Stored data
######

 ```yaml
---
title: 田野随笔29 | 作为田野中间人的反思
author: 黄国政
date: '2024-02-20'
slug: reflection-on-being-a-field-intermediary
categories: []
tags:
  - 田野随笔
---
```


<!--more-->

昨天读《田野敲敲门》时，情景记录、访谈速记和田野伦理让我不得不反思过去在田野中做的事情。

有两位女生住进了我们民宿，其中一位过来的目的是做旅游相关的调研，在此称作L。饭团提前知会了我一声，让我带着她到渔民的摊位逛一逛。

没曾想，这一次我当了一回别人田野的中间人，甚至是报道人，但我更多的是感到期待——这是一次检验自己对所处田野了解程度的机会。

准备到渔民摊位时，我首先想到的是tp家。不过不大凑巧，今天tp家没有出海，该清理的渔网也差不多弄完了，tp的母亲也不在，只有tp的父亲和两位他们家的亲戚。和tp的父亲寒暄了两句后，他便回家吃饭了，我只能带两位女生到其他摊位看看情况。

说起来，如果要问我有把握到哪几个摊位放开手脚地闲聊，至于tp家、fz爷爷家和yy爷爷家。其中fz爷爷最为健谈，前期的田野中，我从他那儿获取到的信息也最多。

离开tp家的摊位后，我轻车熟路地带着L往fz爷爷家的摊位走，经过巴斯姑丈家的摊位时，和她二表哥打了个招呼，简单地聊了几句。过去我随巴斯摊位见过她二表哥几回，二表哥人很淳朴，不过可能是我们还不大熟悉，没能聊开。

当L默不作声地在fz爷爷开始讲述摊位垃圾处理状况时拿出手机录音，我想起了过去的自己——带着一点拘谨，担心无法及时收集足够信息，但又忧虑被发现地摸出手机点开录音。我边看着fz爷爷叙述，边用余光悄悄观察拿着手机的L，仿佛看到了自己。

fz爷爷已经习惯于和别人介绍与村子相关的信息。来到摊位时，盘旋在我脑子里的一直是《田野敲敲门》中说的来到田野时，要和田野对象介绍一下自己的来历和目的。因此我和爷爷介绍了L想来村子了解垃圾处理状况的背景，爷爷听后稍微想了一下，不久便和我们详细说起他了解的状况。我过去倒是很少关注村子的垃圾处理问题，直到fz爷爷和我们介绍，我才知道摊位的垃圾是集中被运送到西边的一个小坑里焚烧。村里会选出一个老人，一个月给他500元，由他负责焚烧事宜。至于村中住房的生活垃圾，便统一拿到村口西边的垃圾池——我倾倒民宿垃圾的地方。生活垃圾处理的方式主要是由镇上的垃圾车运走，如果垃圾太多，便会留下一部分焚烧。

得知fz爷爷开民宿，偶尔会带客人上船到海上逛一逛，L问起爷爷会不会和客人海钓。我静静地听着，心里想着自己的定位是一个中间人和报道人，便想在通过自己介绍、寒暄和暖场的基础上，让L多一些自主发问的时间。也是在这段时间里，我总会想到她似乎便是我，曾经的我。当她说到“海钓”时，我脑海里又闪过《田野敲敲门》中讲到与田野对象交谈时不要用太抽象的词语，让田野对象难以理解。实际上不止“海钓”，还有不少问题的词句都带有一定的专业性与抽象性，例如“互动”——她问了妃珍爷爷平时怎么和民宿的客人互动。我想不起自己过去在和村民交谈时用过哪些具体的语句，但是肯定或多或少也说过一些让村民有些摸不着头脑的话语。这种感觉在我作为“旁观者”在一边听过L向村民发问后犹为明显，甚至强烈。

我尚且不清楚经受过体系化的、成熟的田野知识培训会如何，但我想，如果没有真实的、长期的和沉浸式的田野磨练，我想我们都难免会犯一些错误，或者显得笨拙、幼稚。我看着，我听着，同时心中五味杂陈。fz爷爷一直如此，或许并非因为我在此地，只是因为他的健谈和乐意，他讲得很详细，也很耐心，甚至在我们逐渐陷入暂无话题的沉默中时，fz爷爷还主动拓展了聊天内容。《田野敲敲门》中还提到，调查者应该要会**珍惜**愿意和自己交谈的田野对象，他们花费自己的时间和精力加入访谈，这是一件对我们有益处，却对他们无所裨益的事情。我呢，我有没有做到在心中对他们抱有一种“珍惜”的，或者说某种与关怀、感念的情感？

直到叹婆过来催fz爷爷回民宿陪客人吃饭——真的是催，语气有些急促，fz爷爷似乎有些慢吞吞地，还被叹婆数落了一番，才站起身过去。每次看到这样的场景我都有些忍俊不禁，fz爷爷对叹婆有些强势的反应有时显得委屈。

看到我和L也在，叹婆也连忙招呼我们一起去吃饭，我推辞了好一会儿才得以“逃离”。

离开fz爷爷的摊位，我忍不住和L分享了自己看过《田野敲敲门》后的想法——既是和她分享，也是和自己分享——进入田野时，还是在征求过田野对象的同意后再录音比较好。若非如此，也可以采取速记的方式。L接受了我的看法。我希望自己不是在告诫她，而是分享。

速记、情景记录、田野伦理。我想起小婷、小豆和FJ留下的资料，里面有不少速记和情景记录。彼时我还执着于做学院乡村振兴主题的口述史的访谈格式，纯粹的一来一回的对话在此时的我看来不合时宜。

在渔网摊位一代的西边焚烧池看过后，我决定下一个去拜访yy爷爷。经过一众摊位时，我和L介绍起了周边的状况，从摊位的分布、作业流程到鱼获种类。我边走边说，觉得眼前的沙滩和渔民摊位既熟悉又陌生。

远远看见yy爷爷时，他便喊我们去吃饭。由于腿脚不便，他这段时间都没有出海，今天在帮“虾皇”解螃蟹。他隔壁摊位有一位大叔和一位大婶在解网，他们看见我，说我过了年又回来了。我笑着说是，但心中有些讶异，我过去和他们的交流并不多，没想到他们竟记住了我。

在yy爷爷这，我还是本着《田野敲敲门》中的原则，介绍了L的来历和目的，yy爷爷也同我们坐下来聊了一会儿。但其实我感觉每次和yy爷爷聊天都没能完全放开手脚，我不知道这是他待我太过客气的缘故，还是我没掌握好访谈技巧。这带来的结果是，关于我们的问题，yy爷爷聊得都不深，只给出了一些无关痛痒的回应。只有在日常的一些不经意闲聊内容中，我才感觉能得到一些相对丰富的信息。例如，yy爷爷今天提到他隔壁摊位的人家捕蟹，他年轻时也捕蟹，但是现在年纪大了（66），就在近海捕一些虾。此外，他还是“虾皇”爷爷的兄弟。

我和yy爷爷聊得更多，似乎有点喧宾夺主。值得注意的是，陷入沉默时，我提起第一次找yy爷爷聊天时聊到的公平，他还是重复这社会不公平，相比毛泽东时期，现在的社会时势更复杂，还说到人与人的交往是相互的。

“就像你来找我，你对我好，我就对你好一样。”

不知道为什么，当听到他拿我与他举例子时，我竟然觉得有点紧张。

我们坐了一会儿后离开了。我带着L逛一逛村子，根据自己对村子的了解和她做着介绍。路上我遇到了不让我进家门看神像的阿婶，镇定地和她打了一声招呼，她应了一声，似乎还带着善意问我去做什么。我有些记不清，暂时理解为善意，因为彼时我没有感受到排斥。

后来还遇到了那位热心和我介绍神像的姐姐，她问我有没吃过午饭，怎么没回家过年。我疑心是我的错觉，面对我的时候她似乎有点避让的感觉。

######

| WORK TASK |
Find out how many lines in the entries above hold "情景记录", then reply with that figure and nothing else.

| ANSWER BELOW |
2